EXERCISE DIRECTIONS: With the line containing "and Communications Appliances|" as the start and the line containing "Galuh Multidata Solution|" as the end, transcribe that span of the entries below exactly, including both.

RECORDED DATA:
*** Block opens ***

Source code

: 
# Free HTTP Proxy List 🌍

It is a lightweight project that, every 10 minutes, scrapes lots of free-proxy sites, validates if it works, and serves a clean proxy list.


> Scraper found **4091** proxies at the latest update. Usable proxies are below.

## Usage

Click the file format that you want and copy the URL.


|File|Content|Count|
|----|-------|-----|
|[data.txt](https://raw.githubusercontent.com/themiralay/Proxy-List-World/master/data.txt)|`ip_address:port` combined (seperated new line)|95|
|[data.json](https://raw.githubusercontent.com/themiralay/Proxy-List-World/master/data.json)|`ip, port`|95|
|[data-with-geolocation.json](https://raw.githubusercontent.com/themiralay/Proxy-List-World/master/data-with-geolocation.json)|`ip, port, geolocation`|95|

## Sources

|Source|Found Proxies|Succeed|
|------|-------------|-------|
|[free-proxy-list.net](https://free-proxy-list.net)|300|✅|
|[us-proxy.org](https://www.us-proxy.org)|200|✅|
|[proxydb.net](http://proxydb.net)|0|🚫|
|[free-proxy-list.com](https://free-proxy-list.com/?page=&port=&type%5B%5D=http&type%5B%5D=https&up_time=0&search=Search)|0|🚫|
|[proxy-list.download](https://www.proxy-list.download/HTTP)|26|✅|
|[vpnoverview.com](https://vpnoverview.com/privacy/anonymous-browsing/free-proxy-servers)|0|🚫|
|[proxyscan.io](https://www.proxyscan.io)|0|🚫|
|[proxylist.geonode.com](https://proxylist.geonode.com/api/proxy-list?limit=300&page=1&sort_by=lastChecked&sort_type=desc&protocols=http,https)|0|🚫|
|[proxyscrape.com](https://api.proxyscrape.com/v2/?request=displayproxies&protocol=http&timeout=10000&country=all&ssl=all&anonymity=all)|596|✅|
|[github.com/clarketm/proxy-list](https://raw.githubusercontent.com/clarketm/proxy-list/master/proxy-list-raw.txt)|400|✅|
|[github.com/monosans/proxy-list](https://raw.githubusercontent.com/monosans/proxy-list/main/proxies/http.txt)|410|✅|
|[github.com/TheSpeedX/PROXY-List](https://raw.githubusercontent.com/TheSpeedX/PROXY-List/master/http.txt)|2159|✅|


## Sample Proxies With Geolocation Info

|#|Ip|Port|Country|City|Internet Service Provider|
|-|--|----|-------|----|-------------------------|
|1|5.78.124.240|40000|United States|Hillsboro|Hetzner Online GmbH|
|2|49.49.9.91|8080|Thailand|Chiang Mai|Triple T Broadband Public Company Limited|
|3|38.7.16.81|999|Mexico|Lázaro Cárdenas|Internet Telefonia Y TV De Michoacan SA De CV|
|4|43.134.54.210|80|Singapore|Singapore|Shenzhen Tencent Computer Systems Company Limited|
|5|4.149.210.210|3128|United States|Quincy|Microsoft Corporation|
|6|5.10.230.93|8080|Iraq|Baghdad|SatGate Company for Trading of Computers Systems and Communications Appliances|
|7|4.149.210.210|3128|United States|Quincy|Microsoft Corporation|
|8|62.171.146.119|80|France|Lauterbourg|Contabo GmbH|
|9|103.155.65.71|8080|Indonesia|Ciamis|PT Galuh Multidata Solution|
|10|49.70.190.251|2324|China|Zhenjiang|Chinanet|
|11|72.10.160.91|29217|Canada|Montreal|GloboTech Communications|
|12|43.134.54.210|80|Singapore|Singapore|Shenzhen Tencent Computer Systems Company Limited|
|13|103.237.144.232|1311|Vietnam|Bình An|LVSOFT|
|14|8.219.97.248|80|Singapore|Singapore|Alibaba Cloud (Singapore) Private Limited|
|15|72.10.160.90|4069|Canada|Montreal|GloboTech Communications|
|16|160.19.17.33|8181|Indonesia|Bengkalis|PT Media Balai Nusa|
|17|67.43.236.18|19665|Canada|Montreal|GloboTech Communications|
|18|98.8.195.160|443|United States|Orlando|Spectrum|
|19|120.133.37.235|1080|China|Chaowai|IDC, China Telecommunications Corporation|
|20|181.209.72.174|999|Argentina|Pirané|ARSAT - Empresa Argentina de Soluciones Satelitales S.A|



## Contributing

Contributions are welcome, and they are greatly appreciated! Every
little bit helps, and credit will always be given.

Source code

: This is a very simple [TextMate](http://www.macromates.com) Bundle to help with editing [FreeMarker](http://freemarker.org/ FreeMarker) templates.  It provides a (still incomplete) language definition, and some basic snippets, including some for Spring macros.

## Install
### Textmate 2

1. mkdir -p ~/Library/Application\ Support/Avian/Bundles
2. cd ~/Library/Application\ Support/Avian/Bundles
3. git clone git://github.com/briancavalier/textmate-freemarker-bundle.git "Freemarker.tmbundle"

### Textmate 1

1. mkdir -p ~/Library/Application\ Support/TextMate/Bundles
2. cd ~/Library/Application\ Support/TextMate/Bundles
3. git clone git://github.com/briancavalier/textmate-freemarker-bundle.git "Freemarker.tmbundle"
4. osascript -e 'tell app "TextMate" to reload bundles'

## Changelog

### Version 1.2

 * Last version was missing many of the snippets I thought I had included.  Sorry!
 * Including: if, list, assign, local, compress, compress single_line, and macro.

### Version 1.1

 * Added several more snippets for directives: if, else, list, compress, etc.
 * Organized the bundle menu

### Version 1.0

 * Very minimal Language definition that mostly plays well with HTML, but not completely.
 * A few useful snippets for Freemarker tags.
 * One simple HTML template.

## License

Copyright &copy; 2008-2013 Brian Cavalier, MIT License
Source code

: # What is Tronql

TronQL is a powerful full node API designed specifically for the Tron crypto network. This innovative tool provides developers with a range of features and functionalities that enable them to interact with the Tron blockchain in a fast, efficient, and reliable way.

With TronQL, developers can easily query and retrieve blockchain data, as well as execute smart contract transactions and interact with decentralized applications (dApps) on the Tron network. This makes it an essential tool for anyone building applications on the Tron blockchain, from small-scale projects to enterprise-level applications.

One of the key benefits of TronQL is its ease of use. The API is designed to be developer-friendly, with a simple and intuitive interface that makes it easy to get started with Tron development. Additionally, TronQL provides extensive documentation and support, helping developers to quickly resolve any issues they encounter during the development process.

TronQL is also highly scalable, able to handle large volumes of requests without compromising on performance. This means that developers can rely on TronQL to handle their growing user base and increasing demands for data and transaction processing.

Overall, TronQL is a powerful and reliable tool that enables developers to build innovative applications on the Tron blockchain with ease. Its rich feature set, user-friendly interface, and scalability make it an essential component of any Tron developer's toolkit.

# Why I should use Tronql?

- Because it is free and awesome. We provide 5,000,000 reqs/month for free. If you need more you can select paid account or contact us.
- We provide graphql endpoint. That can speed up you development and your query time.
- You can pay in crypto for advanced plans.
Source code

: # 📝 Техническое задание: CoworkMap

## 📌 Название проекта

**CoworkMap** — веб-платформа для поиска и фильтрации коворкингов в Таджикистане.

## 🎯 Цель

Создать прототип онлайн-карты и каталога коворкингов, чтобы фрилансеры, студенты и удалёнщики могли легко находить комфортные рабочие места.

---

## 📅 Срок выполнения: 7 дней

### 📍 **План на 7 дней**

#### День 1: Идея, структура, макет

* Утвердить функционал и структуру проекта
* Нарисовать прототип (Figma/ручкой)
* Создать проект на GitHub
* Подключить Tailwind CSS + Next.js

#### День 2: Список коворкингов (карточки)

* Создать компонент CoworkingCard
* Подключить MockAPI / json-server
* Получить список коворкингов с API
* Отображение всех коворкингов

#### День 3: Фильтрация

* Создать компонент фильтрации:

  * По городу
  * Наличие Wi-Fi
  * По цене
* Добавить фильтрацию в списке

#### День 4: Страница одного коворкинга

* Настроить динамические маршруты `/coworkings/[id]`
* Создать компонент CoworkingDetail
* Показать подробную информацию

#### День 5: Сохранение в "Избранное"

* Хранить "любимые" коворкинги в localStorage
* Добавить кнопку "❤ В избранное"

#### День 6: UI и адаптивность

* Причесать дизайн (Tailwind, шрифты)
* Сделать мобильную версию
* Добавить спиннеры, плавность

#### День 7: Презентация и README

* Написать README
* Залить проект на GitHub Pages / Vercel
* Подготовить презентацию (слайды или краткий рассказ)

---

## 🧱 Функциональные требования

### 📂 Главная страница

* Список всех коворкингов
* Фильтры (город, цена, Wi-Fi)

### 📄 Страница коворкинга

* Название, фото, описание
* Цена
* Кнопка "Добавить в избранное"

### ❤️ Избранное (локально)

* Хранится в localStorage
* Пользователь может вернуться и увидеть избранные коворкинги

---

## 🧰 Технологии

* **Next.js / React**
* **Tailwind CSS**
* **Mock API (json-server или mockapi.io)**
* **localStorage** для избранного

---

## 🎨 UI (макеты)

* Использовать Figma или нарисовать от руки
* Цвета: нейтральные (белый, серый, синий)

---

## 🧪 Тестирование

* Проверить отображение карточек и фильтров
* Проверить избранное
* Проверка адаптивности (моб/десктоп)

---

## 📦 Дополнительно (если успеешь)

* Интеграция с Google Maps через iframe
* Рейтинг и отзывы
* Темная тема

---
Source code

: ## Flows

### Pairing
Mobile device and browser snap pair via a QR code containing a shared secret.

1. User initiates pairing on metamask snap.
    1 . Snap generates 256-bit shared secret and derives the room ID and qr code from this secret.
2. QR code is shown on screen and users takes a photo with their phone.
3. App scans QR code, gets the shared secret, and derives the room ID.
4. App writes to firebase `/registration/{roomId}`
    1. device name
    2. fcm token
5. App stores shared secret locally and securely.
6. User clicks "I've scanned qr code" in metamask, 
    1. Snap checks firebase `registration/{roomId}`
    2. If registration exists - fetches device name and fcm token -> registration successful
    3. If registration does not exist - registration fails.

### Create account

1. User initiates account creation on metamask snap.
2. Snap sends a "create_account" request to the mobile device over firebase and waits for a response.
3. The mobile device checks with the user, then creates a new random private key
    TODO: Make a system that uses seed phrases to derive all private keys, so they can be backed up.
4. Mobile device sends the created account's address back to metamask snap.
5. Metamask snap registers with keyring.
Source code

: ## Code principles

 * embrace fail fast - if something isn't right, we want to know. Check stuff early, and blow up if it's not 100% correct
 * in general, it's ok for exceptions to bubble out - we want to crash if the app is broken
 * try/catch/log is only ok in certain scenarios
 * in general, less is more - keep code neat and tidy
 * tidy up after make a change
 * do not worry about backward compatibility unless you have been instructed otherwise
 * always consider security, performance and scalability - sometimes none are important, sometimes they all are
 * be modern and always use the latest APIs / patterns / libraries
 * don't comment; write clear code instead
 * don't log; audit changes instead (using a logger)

*** Block closes ***

TASK OUTPUT:
|6|5.10.230.93|8080|Iraq|Baghdad|SatGate Company for Trading of Computers Systems and Communications Appliances|
|7|4.149.210.210|3128|United States|Quincy|Microsoft Corporation|
|8|62.171.146.119|80|France|Lauterbourg|Contabo GmbH|
|9|103.155.65.71|8080|Indonesia|Ciamis|PT Galuh Multidata Solution|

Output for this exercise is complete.